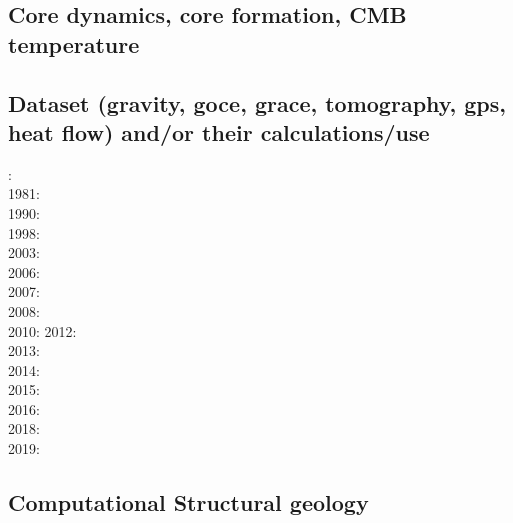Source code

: \subsection*{Core dynamics, core formation, CMB temperature}
 

\noindent
\cite{hayu96}
\cite{nata04c}
\cite{lahb08}\cite{gost08}\cite{sata08}
\cite{kisn09}
\cite{nata10}\cite{lamg10}\cite{sate10}
\cite{cobu12}
\cite{nata13}
\cite{yiym19}

\subsection*{Dataset (gravity, goce, grace, tomography, gps, heat flow) 
and/or their calculations/use}
   
 

: \cite{rola77}\\
1981: \cite{dzan81}\\
1990: \cite{lips90}\\
1998: \cite{bisp98}\\
2003: \cite{krhh03}\cite{sosi03}\cite{pimo03}\\
2006: \cite{masr06}\\
2007: \cite{mitk07}\cite{lobc07}\cite{rimb07}\\
2008: \cite{zhou08}\cite{zhou08}\\
2010: \cite{dada10}
2012: \cite{hawj12}\cite{resa12}\cite{hawj12}\cite{fesw12}\\
2013: \cite{ress13}\cite{ebbf13}\cite{davi13}\\
2014: \cite{paml14}\cite{ebbf14}\cite{krbk14}\\
2015: \cite{boem15}\cite{brrs15}\\
2016: \cite{kord16}\cite{moek16}\\
2018: \cite{pabn18}\cite{hamp18}\\
2019: \cite{sopg19}

\subsection*{Computational Structural geology}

• • •

Task brief | Leaving the pictures out, output each line of the listing exactly.

Task answer |
Source code

: \subsection*{Core dynamics, core formation, CMB temperature}
 

\noindent
\cite{hayu96}
\cite{nata04c}
\cite{lahb08}\cite{gost08}\cite{sata08}
\cite{kisn09}
\cite{nata10}\cite{lamg10}\cite{sate10}
\cite{cobu12}
\cite{nata13}
\cite{yiym19}

\subsection*{Dataset (gravity, goce, grace, tomography, gps, heat flow) 
and/or their calculations/use}
   
 

: \cite{rola77}\\
1981: \cite{dzan81}\\
1990: \cite{lips90}\\
1998: \cite{bisp98}\\
2003: \cite{krhh03}\cite{sosi03}\cite{pimo03}\\
2006: \cite{masr06}\\
2007: \cite{mitk07}\cite{lobc07}\cite{rimb07}\\
2008: \cite{zhou08}\cite{zhou08}\\
2010: \cite{dada10}
2012: \cite{hawj12}\cite{resa12}\cite{hawj12}\cite{fesw12}\\
2013: \cite{ress13}\cite{ebbf13}\cite{davi13}\\
2014: \cite{paml14}\cite{ebbf14}\cite{krbk14}\\
2015: \cite{boem15}\cite{brrs15}\\
2016: \cite{kord16}\cite{moek16}\\
2018: \cite{pabn18}\cite{hamp18}\\
2019: \cite{sopg19}

\subsection*{Computational Structural geology}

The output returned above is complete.